And "metal" is far from NARROW cast.

No, no, no.... you're missing it. Way back when when the cool shit was on AM radio, or early FM rock was starting to become marketable, there were no genre's and sub-genres. There was no "Metal, thrash metal, death metal, pop metal, hard pop, power pop, aluminum, hair metal, spandex metal, soft rock, AOR, adult contemporary, ska, thrash ska, punk, neo punk, post punk...." None of that. that was an absurd notion. There was just the radio, and there were hit songs and no video to sell them. You could switch on the radio and hear Deep Purple, Sabbath, B.J. Thomas, Status Quo, The Beatles, the Four Seasons... all in a row. Narrowcast Genre Marketing was invented by record companies to accomodate signing more bands and to get the kids to express some sort of cultural allegience to a sepcific type of rock or pop. It was simply to move more product and to diversify. Clothing manufacturers also jumped on the bandwagon to help farm certain looks for certin musical allegiences. Punk, metal, pop, (torn T-Shirts, spikes and leather, skinny ties....) and the like all had their own fashions, too. 80's youth culture films helped to foment this marketing tactic as well. Eventually, it was the norm. Youth, culture, and musical tastes all had their own flags and were pre-fab commodities. Back when I was a kid, it was just rock and roll. You liked a song or you didn't. I'm not saying you should think that's interesting or better, but it's a fact. I've been watchin' it happen from inside the industry for almost three decades.

Post #14366link

wirthling
September 9, 2001 5:38 PM

Tell us more, Grandpa!

Post #14369link

Drexle
September 9, 2001 5:40 PM

quote:
I'm not saying you should think that's interesting or better, but it's a fact. I've been watchin' it happen from inside the industry for almost three decades.
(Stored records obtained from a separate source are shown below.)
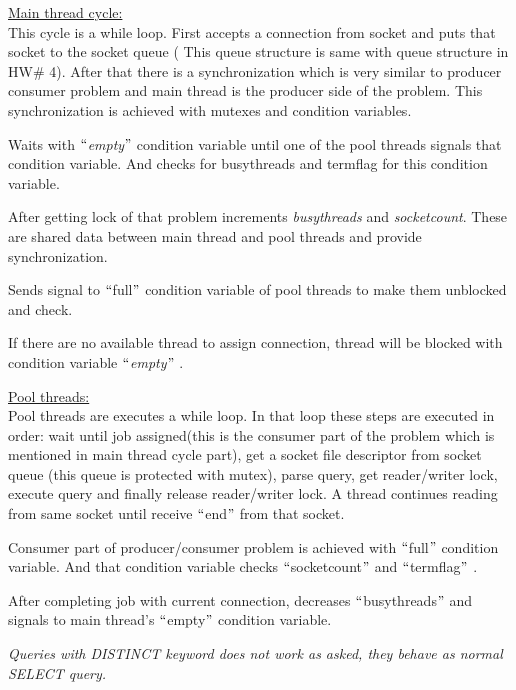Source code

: \documentclass[12pt]{report}
\renewcommand{\_}{\kern-1.5pt\textunderscore\kern-1.5pt}
\begin{document}
\vspace{\baselineskip}
\begin{FlushLeft}
\uline{Main thread cycle:}\\
This cycle is a while loop. First accepts a connection from socket and puts that socket to the socket queue ( This queue structure is same with queue structure in HW$\#$ 4). After that there is a synchronization which is very similar to producer consumer problem and main thread is the producer side of the problem. This synchronization is achieved with mutexes and condition variables. 
\end{FlushLeft}
\begin{FlushLeft}
Waits with $``$\textit{empty$"$  }condition variable until one of the pool threads signals that condition variable. And checks for busythreads and term\_flag for this condition variable.
\end{FlushLeft}
\begin{FlushLeft}
After getting lock of that problem increments \textit{busythreads }and \textit{socketcount}. These are shared data between main thread and pool threads and provide synchronization.
\end{FlushLeft}
\begin{FlushLeft}
Sends signal to $``$full$"$  condition variable of pool threads to make them unblocked and check.
\end{FlushLeft}
\begin{FlushLeft}
If there are no available thread to assign connection, thread will be blocked with condition variable $``$\textit{empty$"$ }.
\end{FlushLeft}

\vspace{\baselineskip}
\begin{FlushLeft}
\uline{Pool threads:}\\
Pool threads are executes a while loop. In that loop these steps are executed in order: wait until job assigned(this is the consumer part of the problem which is mentioned in main thread cycle part), get a socket file descriptor from socket queue (this queue is protected with mutex), parse query, get reader/writer lock, execute query and finally release reader/writer lock. A thread continues reading from same socket until receive $``$end$"$  from that socket.
\end{FlushLeft}
\begin{FlushLeft}
Consumer part of producer/consumer problem is achieved with $``$full$"$  condition variable. And that condition variable checks $``$socketcount$"$  and $``$term\_flag$"$ .
\end{FlushLeft}
\begin{FlushLeft}
After completing job with current connection, decreases $``$busythreads$"$  and signals to main thread’s $``$empty$"$  condition variable.
\end{FlushLeft}
\begin{FlushLeft}
\textit{Queries with DISTINCT keyword does not work as asked, they behave as normal SELECT query.}
\end{FlushLeft}
\end{document}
It *is* interesting, but considering that I can't turn on any radio station and hear much music I like for any ammount of time... and considering that if radio were still the way you remember it that I still wouldn't be very satisfied, the difference just doesn't mean much to me.

While I see your point about the consumerism deal, think of it this way... does anyone look at fine art and say "Boy, it sure is silly to differentiate between baroque, surrealism, dada, cubism, rennaisance, expressionist, and all that rot... it's all just art."?

Post #14370link

bunnerabb
September 9, 2001 5:54 PM

I'm not saying it's inherently without merit, but please be reminded that all of those schools of creative form evolved from the artists need for a broader range of expression, and covered several decades of creative form and content. Not a marketing department. And radio is mostly just shit, yeah.

As for the grandpa crack, let's have lunch in 20 years and we can talk about how all of the rage and angst laden "cool" stuff you like now was sold to you by somebody even older than I. :- )

Post #14371link

bunnerabb
September 9, 2001 6:15 PM

I hope it doesn't sound like I am saying that there weren't pre-fab pop stars in the 50's. 60's, and 70's, too. That's absurd. Of course there were. It was a new form, and became cultural currency in the process of it's creation, or it was rejected as fake. The socio-cultural and intellectual stratification of pop musical tastes was a phenomenon of televsion, radio, and a huge market for something that needed fresh meat in it maw. (Baby boomers.... Fuckoff huge generation, yo.) It didn't become a bought and paid for marketing concept until the 80's, though, when the guys in the suits all figured out how to deal with the kiddies for real: Don't treat them like kiddies. Make your ads and sales channels and the content thereof appeal to the hanging-on-by-a-thread- feeling of importance that permeates adolescent iconography. They tried to work a bit of this in the 50's and 60's with youth targeted film, but it was roundly denounced as trash. By the 80's, social mores had loosened and melodrama was quite fashionable. The more dirty laundry the better. Decadence had become acceptable as art or journalism.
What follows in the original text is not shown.